# Looking for place in Tennessee or Kentucky



## RWDitto (Jan 23, 2009)

We are looking for a house, barn, and minimum of 10 acres for a long term lease or rent to own. We are looking to relocate to Tennessee or Kentucky, and can afford $500-$700 per month payments. Location is not as important as good place to live.

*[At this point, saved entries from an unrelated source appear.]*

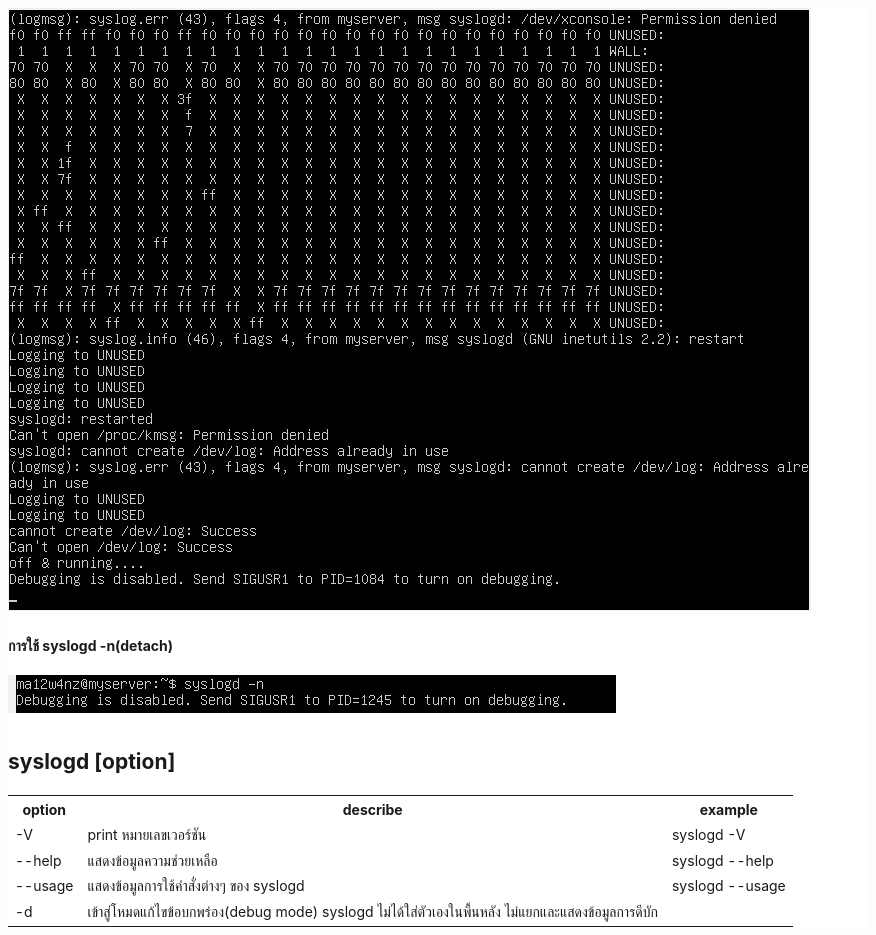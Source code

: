   <img src="syslod_debug.png">
  <h4>การใช้ syslogd -n(detach)</h4>
  <img src="syslogd_detact.png">
</p>
<h2>syslogd [option]</h2>
<table>
  <tr>
    <th>option</th>
    <th>describe</th>
    <th>example</th>
  </tr>
  <tr>
    <td>-V</td>
    <td>print  หมายเลขเวอร์ชัน</td>
    <td>syslogd -V</td>
  </tr>
  <tr>
    <td>--help</td>
    <td>แสดงข้อมูลความช่วยเหลือ</td>
    <td>syslogd --help</td>
  </tr>
  <tr>
    <td>--usage</td>
    <td>แสดงข้อมูลการใช้คำสั่งต่างๆ ของ syslogd</td>
    <td>syslogd --usage</td>
  </tr>
  <tr>
    <td>-d</td>
    <td>เข้าสู่โหมดแก้ไขข้อบกพร่อง(debug mode) syslogd ไม่ได้ใส่ตัวเองในพื้นหลัง ไม่แยกและแสดงข้อมูลการดีบัก</td>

If you have anything just PM me and I will call you.
Thanks


----------



## RWDitto (Jan 23, 2009)

Bump........


----------



## kycrawler (Sep 18, 2011)

I have 13 acres of open ground between hopkinsville kentucky and greenville kentucky , Has a 24x40 polebarn with 8 inch concrete floor electric to barn , county water is 300 feet from barn and a water meter base is installed . There is a septic on site that has not been used it was installed with a house site and the barn site in mind. there is one improved spring on the property and would be good for animal water . Has one old oil well on property that was capped in 1982 20% mineral rights transfer with property there are no wells on the property and no intention of drilling . Fence on 3 sides 4 th side joins 17 acres that i will be keeping . 7 miles to the closest one pump gas station /country store 22 miles to hopkinsville walmart 20 miles to greenville/central city , closest neighbor is about 1 mile . $65k will owner finance with down payment , property is located on coal creek road halfway between hwy 109 and hwy189


----------